» **What the task asks**
Please return all of the records verbatim, with the pictures omitted.

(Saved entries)
————————
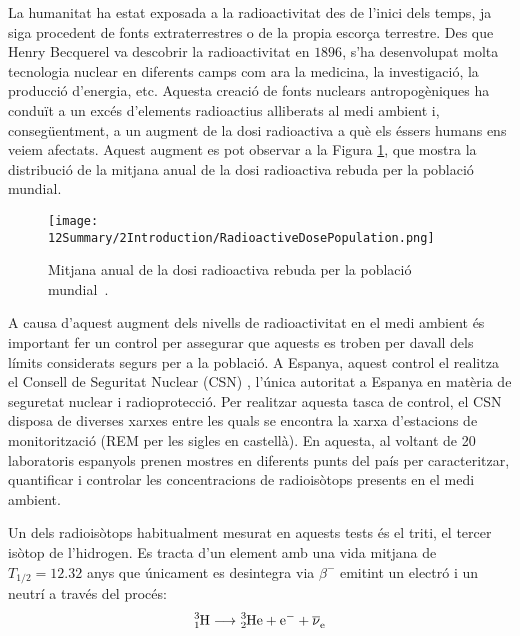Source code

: La humanitat ha estat exposada a la radioactivitat des de l'inici dels temps, ja siga procedent de fonts extraterrestres o de la propia escorça terrestre. Des que Henry Becquerel va descobrir la radioactivitat en $1896$, s'ha desenvolupat molta tecnologia nuclear en diferents camps com ara la medicina, la investigació, la producció d'energia, etc. Aquesta creació de fonts nuclears antropogèniques ha conduït a un excés d'elements radioactius alliberats al medi ambient i, consegüentment, a un augment de la dosi radioactiva a què els éssers humans ens veiem afectats. Aquest augment es pot observar a la Figura  \ref{fig:DosiRadioactiva}, que mostra la distribució de la mitjana anual de la dosi radioactiva rebuda per la població mundial.

\begin{figure}[h]
\texttt{[image: 12Summary/2Introduction/RadioactiveDosePopulation.png]}
\centering
\caption{Mitjana anual de la dosi radioactiva rebuda per la població mundial~\cite{IAEA}\label{fig:DosiRadioactiva}.}
\end{figure}

A causa d'aquest augment dels nivells de radioactivitat en el medi ambient és important fer un control per assegurar que aquests es troben per davall dels límits considerats segurs per a la població. A Espanya, aquest control el realitza el Consell de Seguritat Nuclear (CSN) \cite{CSN}, l'única autoritat a Espanya en matèria de seguretat nuclear i radioprotecció. Per realitzar aquesta tasca de control, el CSN disposa de diverses xarxes entre les quals se encontra la xarxa d'estacions de monitorització (REM per les sigles en castellà). En aquesta, al voltant de 20 laboratoris espanyols prenen mostres en diferents punts del país per caracteritzar, quantificar i controlar les concentracions de radioisòtops presents en el medi ambient.

Un dels radioisòtops habitualment mesurat en aquests tests és el triti, el tercer isòtop de l'hidrogen. Es tracta d'un element amb una vida mitjana de $T_{1/2} = 12.32$ anys que únicament es desintegra via $\beta^{-}$ emitint un electró i un neutrí a través del procés:
\begin{equation}
\ce{^{3}_{1}H} \longrightarrow \ce{^{3}_{2}He}  + \ce{e^-}  + \ce{\overline{\nu}_e}
\label{eq:DecaimentTriti}
\end{equation}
————————
» **Output for this exercise**
Source code

: La humanitat ha estat exposada a la radioactivitat des de l'inici dels temps, ja siga procedent de fonts extraterrestres o de la propia escorça terrestre. Des que Henry Becquerel va descobrir la radioactivitat en $1896$, s'ha desenvolupat molta tecnologia nuclear en diferents camps com ara la medicina, la investigació, la producció d'energia, etc. Aquesta creació de fonts nuclears antropogèniques ha conduït a un excés d'elements radioactius alliberats al medi ambient i, consegüentment, a un augment de la dosi radioactiva a què els éssers humans ens veiem afectats. Aquest augment es pot observar a la Figura  \ref{fig:DosiRadioactiva}, que mostra la distribució de la mitjana anual de la dosi radioactiva rebuda per la població mundial.

\begin{figure}[h]
\texttt{[image: 12Summary/2Introduction/RadioactiveDosePopulation.png]}
\centering
\caption{Mitjana anual de la dosi radioactiva rebuda per la població mundial~\cite{IAEA}\label{fig:DosiRadioactiva}.}
\end{figure}

A causa d'aquest augment dels nivells de radioactivitat en el medi ambient és important fer un control per assegurar que aquests es troben per davall dels límits considerats segurs per a la població. A Espanya, aquest control el realitza el Consell de Seguritat Nuclear (CSN) \cite{CSN}, l'única autoritat a Espanya en matèria de seguretat nuclear i radioprotecció. Per realitzar aquesta tasca de control, el CSN disposa de diverses xarxes entre les quals se encontra la xarxa d'estacions de monitorització (REM per les sigles en castellà). En aquesta, al voltant de 20 laboratoris espanyols prenen mostres en diferents punts del país per caracteritzar, quantificar i controlar les concentracions de radioisòtops presents en el medi ambient.

Un dels radioisòtops habitualment mesurat en aquests tests és el triti, el tercer isòtop de l'hidrogen. Es tracta d'un element amb una vida mitjana de $T_{1/2} = 12.32$ anys que únicament es desintegra via $\beta^{-}$ emitint un electró i un neutrí a través del procés:
\begin{equation}
\ce{^{3}_{1}H} \longrightarrow \ce{^{3}_{2}He}  + \ce{e^-}  + \ce{\overline{\nu}_e}
\label{eq:DecaimentTriti}
\end{equation}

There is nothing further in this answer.